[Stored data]

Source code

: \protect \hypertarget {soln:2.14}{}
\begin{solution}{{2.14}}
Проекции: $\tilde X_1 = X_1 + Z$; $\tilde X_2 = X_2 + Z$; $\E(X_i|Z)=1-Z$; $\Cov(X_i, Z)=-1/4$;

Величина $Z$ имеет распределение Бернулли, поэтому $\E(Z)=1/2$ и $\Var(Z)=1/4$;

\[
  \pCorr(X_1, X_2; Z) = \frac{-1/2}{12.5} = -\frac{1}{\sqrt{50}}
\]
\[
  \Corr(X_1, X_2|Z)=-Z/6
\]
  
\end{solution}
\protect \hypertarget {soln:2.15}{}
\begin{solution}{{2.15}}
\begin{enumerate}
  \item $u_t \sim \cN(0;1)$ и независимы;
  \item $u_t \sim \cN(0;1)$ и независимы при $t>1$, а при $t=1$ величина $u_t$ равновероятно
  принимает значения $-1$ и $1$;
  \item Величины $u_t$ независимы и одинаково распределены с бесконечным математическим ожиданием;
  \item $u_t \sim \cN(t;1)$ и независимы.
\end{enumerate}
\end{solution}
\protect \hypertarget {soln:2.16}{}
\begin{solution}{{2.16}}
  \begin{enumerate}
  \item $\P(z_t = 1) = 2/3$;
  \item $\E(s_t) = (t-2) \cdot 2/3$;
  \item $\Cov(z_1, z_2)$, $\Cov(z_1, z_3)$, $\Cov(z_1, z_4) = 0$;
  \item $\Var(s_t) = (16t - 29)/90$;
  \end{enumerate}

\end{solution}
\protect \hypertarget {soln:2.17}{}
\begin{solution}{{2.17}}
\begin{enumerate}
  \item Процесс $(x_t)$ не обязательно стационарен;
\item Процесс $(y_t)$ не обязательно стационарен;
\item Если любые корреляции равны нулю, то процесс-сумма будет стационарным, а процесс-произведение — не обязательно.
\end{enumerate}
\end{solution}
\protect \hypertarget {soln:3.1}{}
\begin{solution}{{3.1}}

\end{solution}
---
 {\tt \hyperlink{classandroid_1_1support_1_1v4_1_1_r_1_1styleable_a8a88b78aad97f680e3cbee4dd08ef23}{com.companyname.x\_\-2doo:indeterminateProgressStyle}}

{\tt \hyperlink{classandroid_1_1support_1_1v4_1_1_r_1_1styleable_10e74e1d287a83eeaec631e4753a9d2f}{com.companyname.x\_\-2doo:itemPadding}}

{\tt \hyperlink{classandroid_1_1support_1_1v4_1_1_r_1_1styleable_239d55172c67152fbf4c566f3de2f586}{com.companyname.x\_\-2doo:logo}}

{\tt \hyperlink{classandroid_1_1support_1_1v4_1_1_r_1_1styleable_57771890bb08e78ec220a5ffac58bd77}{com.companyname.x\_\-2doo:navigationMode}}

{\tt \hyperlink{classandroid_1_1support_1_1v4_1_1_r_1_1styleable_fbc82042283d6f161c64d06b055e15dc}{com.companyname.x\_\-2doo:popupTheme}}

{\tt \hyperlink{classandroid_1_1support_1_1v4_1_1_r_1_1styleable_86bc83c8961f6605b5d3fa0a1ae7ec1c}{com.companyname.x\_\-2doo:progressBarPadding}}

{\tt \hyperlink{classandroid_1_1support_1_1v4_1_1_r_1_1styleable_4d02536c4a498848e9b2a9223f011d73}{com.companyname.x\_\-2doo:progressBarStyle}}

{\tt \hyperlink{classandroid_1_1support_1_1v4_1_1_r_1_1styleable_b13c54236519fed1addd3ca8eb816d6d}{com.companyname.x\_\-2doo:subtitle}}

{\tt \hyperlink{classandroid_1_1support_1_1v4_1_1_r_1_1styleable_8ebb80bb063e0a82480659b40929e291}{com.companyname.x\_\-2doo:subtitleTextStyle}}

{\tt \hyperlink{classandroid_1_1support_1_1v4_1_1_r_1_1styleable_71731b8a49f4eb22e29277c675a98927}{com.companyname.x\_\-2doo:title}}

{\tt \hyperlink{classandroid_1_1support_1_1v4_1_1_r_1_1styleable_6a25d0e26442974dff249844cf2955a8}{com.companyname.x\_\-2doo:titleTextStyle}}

## Instructions to follow
Please return only the lines above, starting at the line that has "Source code" and ending at the line that has "Процесс $(y_t)$ не обязательно стационарен;", keeping both and leaving each one unchanged.

## Solved problem
Source code

: \protect \hypertarget {soln:2.14}{}
\begin{solution}{{2.14}}
Проекции: $\tilde X_1 = X_1 + Z$; $\tilde X_2 = X_2 + Z$; $\E(X_i|Z)=1-Z$; $\Cov(X_i, Z)=-1/4$;

Величина $Z$ имеет распределение Бернулли, поэтому $\E(Z)=1/2$ и $\Var(Z)=1/4$;

\[
  \pCorr(X_1, X_2; Z) = \frac{-1/2}{12.5} = -\frac{1}{\sqrt{50}}
\]
\[
  \Corr(X_1, X_2|Z)=-Z/6
\]
  
\end{solution}
\protect \hypertarget {soln:2.15}{}
\begin{solution}{{2.15}}
\begin{enumerate}
  \item $u_t \sim \cN(0;1)$ и независимы;
  \item $u_t \sim \cN(0;1)$ и независимы при $t>1$, а при $t=1$ величина $u_t$ равновероятно
  принимает значения $-1$ и $1$;
  \item Величины $u_t$ независимы и одинаково распределены с бесконечным математическим ожиданием;
  \item $u_t \sim \cN(t;1)$ и независимы.
\end{enumerate}
\end{solution}
\protect \hypertarget {soln:2.16}{}
\begin{solution}{{2.16}}
  \begin{enumerate}
  \item $\P(z_t = 1) = 2/3$;
  \item $\E(s_t) = (t-2) \cdot 2/3$;
  \item $\Cov(z_1, z_2)$, $\Cov(z_1, z_3)$, $\Cov(z_1, z_4) = 0$;
  \item $\Var(s_t) = (16t - 29)/90$;
  \end{enumerate}

\end{solution}
\protect \hypertarget {soln:2.17}{}
\begin{solution}{{2.17}}
\begin{enumerate}
  \item Процесс $(x_t)$ не обязательно стационарен;
\item Процесс $(y_t)$ не обязательно стационарен;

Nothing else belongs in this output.